20-year track record of custom ML engineering across 1,000+ projects — no API-wrapper shortcuts. Minimum engagement starts at $25K+. Works best with clients in healthcare, fintech, manufacturing, transportation, retail.
Decision matrix: N-iX vs Scopic
| Your situation | Recommended choice |
|---|---|
| You need full-ownership delivery on a defined project scope | Scopic |
| You need a large dedicated team for an ongoing programme | N-iX |
| Your budget is at the lower end | N-iX |
| You need specialist depth in a specific vertical | N-iX |
| You need staff augmentation or team extension | Neither; consider alternatives that offer staff aug |
| You need consulting before committing to a build | N-iX |
Use case fit: N-iX vs Scopic
| Use case | N-iX fit | Scopic fit | Winner |
|---|---|---|---|
| Enterprise ML platform build on AWS or Azure | Strong | Limited | N-iX |
| Intelligent automation programme for manufacturing | Strong | Limited | N-iX |
| Computer vision quality inspection system | Strong | Strong | Both equally |
| Medical imaging ML classification | Limited | Strong | Scopic |
| Fixed-price build | Limited | Limited | Both equally |
| Staff augmentation | Limited | Limited | Both equally |
Verdict: N-iX vs Scopic
N-iX (4.4/5) is the stronger overall choice for most Machine Learning projects. 2,400+ engineers covering ML, cloud, and data under one firm — strong for large multi-track programmes. It is best for enterprise teams needing multidisciplinary ML and cloud engineering with strong European delivery.
Scopic (4.2/5) is the better choice when healthcare, fintech, and enterprise teams building genuinely custom ML systems without off-the-shelf shortcuts. If your situation matches those criteria, Scopic is a competitive option.
Related comparisons
N-iX vs Scopic FAQ
Is N-iX better than Scopic?
N-iX (4.4/5) scores higher overall, but "better" depends on your use case. N-iX is better for enterprise teams needing multidisciplinary ML and cloud engineering with strong European delivery. Scopic is better for healthcare, fintech, and enterprise teams building genuinely custom ML systems without off-the-shelf shortcuts.

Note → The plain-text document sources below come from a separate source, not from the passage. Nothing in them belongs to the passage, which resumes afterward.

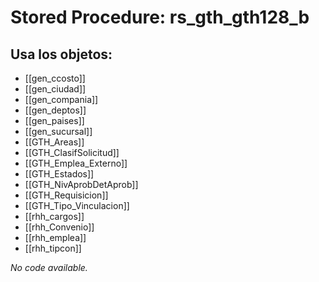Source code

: # Stored Procedure: rs_gth_gth128_b

## Usa los objetos:
- [[gen_ccosto]]
- [[gen_ciudad]]
- [[gen_compania]]
- [[gen_deptos]]
- [[gen_paises]]
- [[gen_sucursal]]
- [[GTH_Areas]]
- [[GTH_ClasifSolicitud]]
- [[GTH_Emplea_Externo]]
- [[GTH_Estados]]
- [[GTH_NivAprobDetAprob]]
- [[GTH_Requisicion]]
- [[GTH_Tipo_Vinculacion]]
- [[rhh_cargos]]
- [[rhh_Convenio]]
- [[rhh_emplea]]
- [[rhh_tipcon]]

*No code available.*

How do N-iX and Scopic differ in pricing?
N-iX uses t&m, dedicated team pricing with a minimum engagement of $25K+. Scopic uses fixed project, t&m pricing with a minimum engagement of $25K+. Neither firm publishes a full rate card; a discovery call is required for project-specific quotes.
Which is better for enterprise: N-iX or Scopic?
N-iX is the larger team and typically the better enterprise-scale choice. For very large programmes, verify team size and compliance coverage directly with each agency before shortlisting.
What are the main differences between N-iX and Scopic?
N-iX's primary differentiator is: 2,400+ engineers covering ml, cloud, and data under one firm — strong for large multi-track programmes. Scopic's primary differentiator is: 20-year track record of custom ml engineering across 1,000+ projects — no api-wrapper shortcuts. They also differ in team size (2,400+ vs 250+), minimum engagement ($25K+ vs $25K+), and primary industries served (financial, healthcare vs healthcare, fintech).
Last reviewed: July 2026. Verify all details directly with each agency before making a decision.